HOW TO COMPLETE THIS TASK -> Provide only the number of lines in the records below that include "DoxyAuthor".

--- START ---

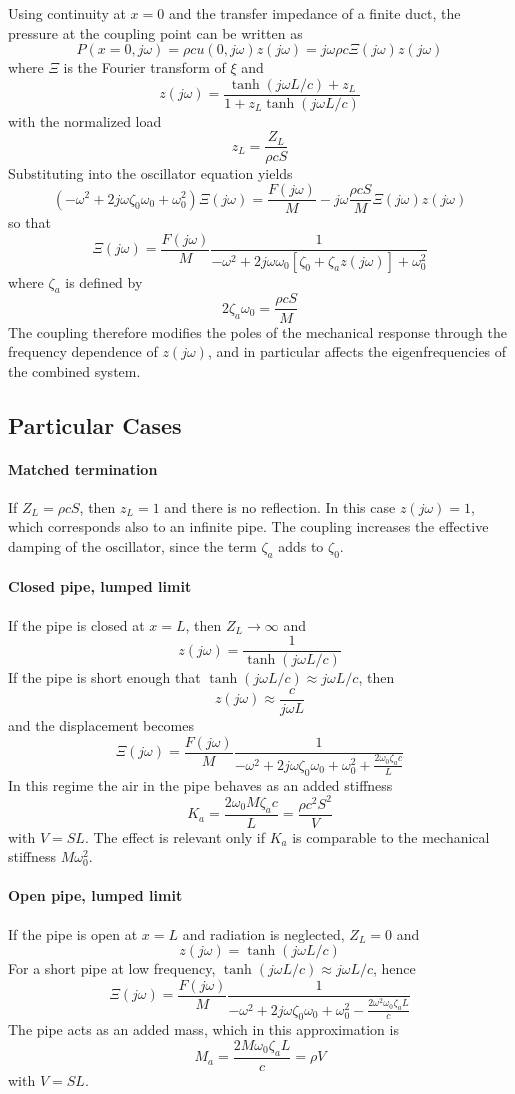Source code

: Using continuity at \( x=0 \) and the transfer impedance of a finite duct, the pressure at the coupling point can be written as
\[
P(x=0,j\omega)=\rho c u(0,j\omega)z(j\omega)=j\omega\rho c \Xi(j\omega)z(j\omega)
\]
where \( \Xi \) is the Fourier transform of \( \xi \) and
\[
z(j\omega)=\frac{\tanh(j\omega L/c)+z_{L}}{1+z_{L}\tanh(j\omega L/c)}
\]
with the normalized load
\[
z_{L}=\frac{Z_{L}}{\rho c S}
\]
Substituting into the oscillator equation yields
\[
\left(-\omega^{2}+2j\omega\zeta_{0}\omega_{0}+\omega_{0}^{2}\right)\Xi(j\omega)=\frac{F(j\omega)}{M}-j\omega\frac{\rho c S}{M}\Xi(j\omega)z(j\omega)
\]
so that
\[
\Xi(j\omega)=\frac{F(j\omega)}{M}\frac{1}{-\omega^{2}+2j\omega\omega_{0}\left[\zeta_{0}+\zeta_{a}z(j\omega)\right]+\omega_{0}^{2}}
\]
where \( \zeta_{a} \) is defined by
\[
2\zeta_{a}\omega_{0}=\frac{\rho c S}{M}
\]
The coupling therefore modifies the poles of the mechanical response through the frequency dependence of \( z(j\omega) \), and in particular affects the eigenfrequencies of the combined system. 

\subsection{Particular Cases}

\paragraph{Matched termination} If \( Z_{L}=\rho c S \), then \( z_{L}=1 \) and there is no reflection. In this case \( z(j\omega)=1 \), which corresponds also to an infinite pipe. The coupling increases the effective damping of the oscillator, since the term \( \zeta_{a} \) adds to \( \zeta_{0} \).

\paragraph{Closed pipe, lumped limit} If the pipe is closed at \( x=L \), then \( Z_{L}\to\infty \) and
\[
z(j\omega)=\frac{1}{\tanh(j\omega L/c)}
\]
If the pipe is short enough that \( \tanh(j\omega L/c)\approx j\omega L/c \), then
\[
z(j\omega)\approx\frac{c}{j\omega L}
\]
and the displacement becomes
\[
\Xi(j\omega)=\frac{F(j\omega)}{M}\frac{1}{-\omega^{2}+2j\omega\zeta_{0}\omega_{0}+\omega_{0}^{2}+\frac{2\omega_{0}\zeta_{a}c}{L}}
\]
In this regime the air in the pipe behaves as an added stiffness
\[
K_{a}=\frac{2\omega_{0}M\zeta_{a}c}{L}=\frac{\rho c^{2}S^{2}}{V}
\]
with \( V=SL \). The effect is relevant only if \( K_{a} \) is comparable to the mechanical stiffness \( M\omega_{0}^{2} \). 

\paragraph{Open pipe, lumped limit} If the pipe is open at \( x=L \) and radiation is neglected, \( Z_{L}=0 \) and
\[
z(j\omega)=\tanh(j\omega L/c)
\]
For a short pipe at low frequency, \( \tanh(j\omega L/c)\approx j\omega L/c \), hence
\[
\Xi(j\omega)=\frac{F(j\omega)}{M}\frac{1}{-\omega^{2}+2j\omega\zeta_{0}\omega_{0}+\omega_{0}^{2}-\frac{2\omega^{2}\omega_{0}\zeta_{a}L}{c}}
\]
The pipe acts as an added mass, which in this approximation is
\[
M_{a}=\frac{2M\omega_{0}\zeta_{a}L}{c}=\rho V
\]
with \( V=SL \).
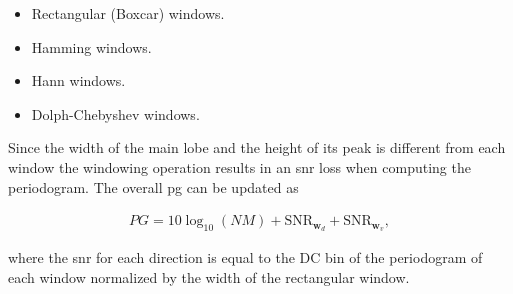 	 \begin{itemize}
	 	\item Rectangular (Boxcar) windows.
	 	\item Hamming windows.
	 	\item Hann windows.
	 	\item Dolph-Chebyshev windows.
	 \end{itemize}
	
	
	Since the width of the main lobe and the height of its peak is different from each window the windowing operation results in an \gls{snr} loss when computing the periodogram.
	The overall \gls{pg} can be updated as
	
	\begin{align}
		PG = 10\log_{10}(NM) + \text{SNR}_{\bm{w}_d} + \text{SNR}_{\bm{w}_v},
	\end{align}
	
	where the \gls{snr} for each direction is equal to the DC bin of the periodogram of each window normalized by the width of the rectangular window.
	
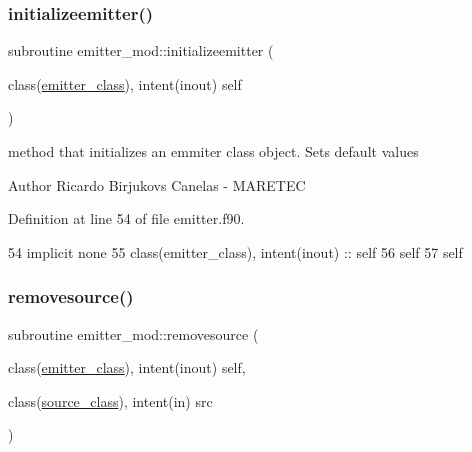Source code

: \subsubsection{\texorpdfstring{initializeemitter()}{initializeemitter()}}
{\footnotesize\ttfamily subroutine emitter\+\_\+mod\+::initializeemitter (\begin{DoxyParamCaption}\item[{class(\mbox{\hyperlink{structemitter__mod_1_1emitter__class}{emitter\+\_\+class}}), intent(inout)}]{self }\end{DoxyParamCaption})\hspace{0.3cm}{\ttfamily [private]}}



method that initializes an emmiter class object. Sets default values 

\begin{DoxyAuthor}{Author}
Ricardo Birjukovs Canelas -\/ M\+A\+R\+E\+T\+EC 
\end{DoxyAuthor}


Definition at line 54 of file emitter.\+f90.


\begin{DoxyCode}
54     \textcolor{keywordtype}{implicit none}
55     \textcolor{keywordtype}{class}(emitter\_class), \textcolor{keywordtype}{intent(inout)} :: self
56     self%
57     self%
\end{DoxyCode}
\mbox{\label{namespaceemitter__mod_a49b704640270da1c4fad50fcd5374376}} 
\subsubsection{\texorpdfstring{removesource()}{removesource()}}
{\footnotesize\ttfamily subroutine emitter\+\_\+mod\+::removesource (\begin{DoxyParamCaption}\item[{class(\mbox{\hyperlink{structemitter__mod_1_1emitter__class}{emitter\+\_\+class}}), intent(inout)}]{self,  }\item[{class(\mbox{\hyperlink{structsources__mod_1_1source__class}{source\+\_\+class}}), intent(in)}]{src }\end{DoxyParamCaption})\hspace{0.3cm}{\ttfamily [private]}}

--- END ---

OUTPUT FOR THIS EXERCISE -> 2